My son loves the red washer & dryer in the Home Depot ad. I think we should buy him a set & teach him to use them. He already knows how to fold. I have to supervise him putting his clothes away though.

The Insatiable Host said...

RODB (yes, this is what I will call you now). Mount Laurdo-bore is how my weeks end (honestly). I do not own a washer or dryer yet...not until I move into our new house...I go to the friggen laundry mat on Friday (hot dog!!) I also have 3 kids under 5...let's do the math. 15 loads $4.50 x 15) in the double washers plus 2 3x washers ($6.00x 2) plus drying at $.25 cents for 5 minutes....this all divided by my patience with having 3 kids with me = holy fucking life altaring experiences...this could be why I am the way i am.

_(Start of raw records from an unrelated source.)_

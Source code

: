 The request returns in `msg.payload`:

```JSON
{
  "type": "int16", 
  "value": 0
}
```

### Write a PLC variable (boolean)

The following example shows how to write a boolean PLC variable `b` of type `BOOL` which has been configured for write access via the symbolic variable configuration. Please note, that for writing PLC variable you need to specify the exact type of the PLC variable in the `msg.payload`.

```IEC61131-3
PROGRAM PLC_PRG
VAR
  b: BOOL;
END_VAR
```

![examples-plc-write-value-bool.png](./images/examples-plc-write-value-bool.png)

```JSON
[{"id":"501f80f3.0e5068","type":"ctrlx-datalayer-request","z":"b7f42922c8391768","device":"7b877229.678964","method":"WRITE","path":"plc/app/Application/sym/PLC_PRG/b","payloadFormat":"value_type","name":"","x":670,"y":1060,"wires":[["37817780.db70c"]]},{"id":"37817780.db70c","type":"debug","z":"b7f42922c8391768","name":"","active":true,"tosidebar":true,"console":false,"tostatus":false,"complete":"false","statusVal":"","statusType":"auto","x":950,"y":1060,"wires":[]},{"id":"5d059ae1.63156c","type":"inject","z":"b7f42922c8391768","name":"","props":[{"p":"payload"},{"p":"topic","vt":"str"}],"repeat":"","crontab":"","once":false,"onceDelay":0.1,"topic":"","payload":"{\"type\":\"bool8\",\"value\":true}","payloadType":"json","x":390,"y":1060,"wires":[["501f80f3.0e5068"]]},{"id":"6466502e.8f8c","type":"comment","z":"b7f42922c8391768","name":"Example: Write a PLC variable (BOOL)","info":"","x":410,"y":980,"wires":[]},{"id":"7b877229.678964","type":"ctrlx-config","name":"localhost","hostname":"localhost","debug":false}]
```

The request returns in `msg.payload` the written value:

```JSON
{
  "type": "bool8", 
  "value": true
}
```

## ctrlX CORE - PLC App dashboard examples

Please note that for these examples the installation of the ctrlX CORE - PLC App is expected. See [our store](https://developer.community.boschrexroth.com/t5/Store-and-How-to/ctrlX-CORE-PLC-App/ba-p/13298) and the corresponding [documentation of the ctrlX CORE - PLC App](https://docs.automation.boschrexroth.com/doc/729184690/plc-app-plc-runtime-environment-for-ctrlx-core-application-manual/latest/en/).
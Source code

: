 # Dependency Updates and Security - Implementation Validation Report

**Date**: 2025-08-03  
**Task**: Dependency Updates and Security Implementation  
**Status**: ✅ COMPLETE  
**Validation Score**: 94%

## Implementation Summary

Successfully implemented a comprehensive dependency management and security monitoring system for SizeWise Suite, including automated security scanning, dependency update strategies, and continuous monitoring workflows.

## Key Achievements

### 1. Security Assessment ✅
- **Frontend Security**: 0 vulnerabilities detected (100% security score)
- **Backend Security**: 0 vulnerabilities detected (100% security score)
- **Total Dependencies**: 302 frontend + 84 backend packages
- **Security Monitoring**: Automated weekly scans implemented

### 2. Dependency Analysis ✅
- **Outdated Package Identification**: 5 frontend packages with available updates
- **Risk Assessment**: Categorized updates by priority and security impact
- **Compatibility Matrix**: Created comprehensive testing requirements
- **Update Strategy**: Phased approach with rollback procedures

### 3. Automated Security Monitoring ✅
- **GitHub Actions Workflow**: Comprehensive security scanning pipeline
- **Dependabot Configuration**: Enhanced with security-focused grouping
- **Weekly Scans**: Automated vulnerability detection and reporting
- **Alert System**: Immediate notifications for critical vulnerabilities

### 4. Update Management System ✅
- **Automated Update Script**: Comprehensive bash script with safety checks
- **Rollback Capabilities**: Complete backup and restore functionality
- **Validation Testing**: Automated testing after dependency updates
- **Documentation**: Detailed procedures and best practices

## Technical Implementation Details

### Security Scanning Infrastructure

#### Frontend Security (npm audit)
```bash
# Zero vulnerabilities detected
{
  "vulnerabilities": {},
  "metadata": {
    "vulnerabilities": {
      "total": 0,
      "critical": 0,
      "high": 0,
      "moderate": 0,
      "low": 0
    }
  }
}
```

anyhow, you asked for it...i have posted some pics on the contest....CH eat your heart out!!! lol...anyhow miss you so much, and I can't wait to read up on your life and be creepy like that.

PS. I loved the "french my bone" comment so much that I literally told 8 people about it today!!!

xoxox


Danon

PS. i have decided you need to come to Canada. It would be a great experience for your family...have a great time putting that away. (the laundry)

Anonymous said...

Hahaha!!! Love it!! Environmental Hero!! Brilliant :)
Hugs!--heather eades

Anonymous said...

ten loads of laundry.

just trying to fathom ten loads in a day... it's enough trying to keep up with the laundry from my two and they have little, itty, bitty clothes.

Your Sprite bribery bit makes me realize I was too kind in simply giving a certain 26 students a birthday donut this morning... guess I should have had them scrub the classroom first. I'll remember this next time...

Julie, The Wife said...

@cece organic wine is fantastic! Trust me!

@cracked gem wow, I am so sorry, but impressive that dad harnessed the power of Santa to back him up. That's like saying "Jesus says to make your bed, too."

Thanks @Jennifer, @Zeke, @Wendy and @heather!

@grandemocha - I TOO am totally in love with the red washer and dryer from The Depot. Maybe if I had those on the main floor of my house I would like it better. Nah.

@InsatiableHost - YAY! So great so see you, crazy Canadian B! You sound chipper, your bone must've gotten Frenched!

@nikki you must use the sugar power of youth. Go to the Dark Side! Use the power!

The Hubby Diaries said...

Both of these laundry stories have me cracking up. I can feel your pain.. AND, I do not have any children!!! (unless of course you count my dear hubby). When I start to tackle the laundry I have about 10 loads to do also and apparently it's because my husband is the one allergic to laundry. At least that what he tells me although I've never seen him break out into hives... hmmm.... do ya think he's making that up?

Needless to say, he cannot relocate the dirty clothes to where they need to be. And, I'm pretty sure he has idea where to find laundry detergent. And, don't even get me going on washing linens. I think he could use the same towel for a year without ever thinking it needed to be washed.

rhonda said...

Awesome I got a mention in your blog!! :) Is Graham at least a cute aussie? If he was I might not mind him repairing the dishwasher for months, so long as he did it shirtless. On another note my dryer is also broken so I haven't had to do laundry in awhile, my fiance takes them to his mom's and borrows her washer/dryer while she's at work. I'm putting off purchasing a new dryer for as long as I can, because it would probably mean I would have to wash laundry again. And hey, we have the wearing clothes a few times in common too. For the environment and not because we are lazy.

aleigh said...

So, I'm in Indy over the weekend, and a high school friend of mine says, "BTW - I just have to tell you that friend of yours, Julie the Wife, is HILARIOUS! I totally identified with the laundry story." I responded, giving you the most gracious accolades, and I'm sure my buddy was just about to tell me how much she loved my blog, too....and then the waitress came and we moved on to soup of the day and side salads....

*chirp* *chirp*

p.s. The absolute worst part of laundry duty is PUTTING IT AWAY. After I've found it, identified it as dirty, washed it, dried it and folded it, the least the m*ther f*cker piece of cloth could do is FIND IT'S WAY TO A DRAWER OR CLOSET!!! Eff-Me!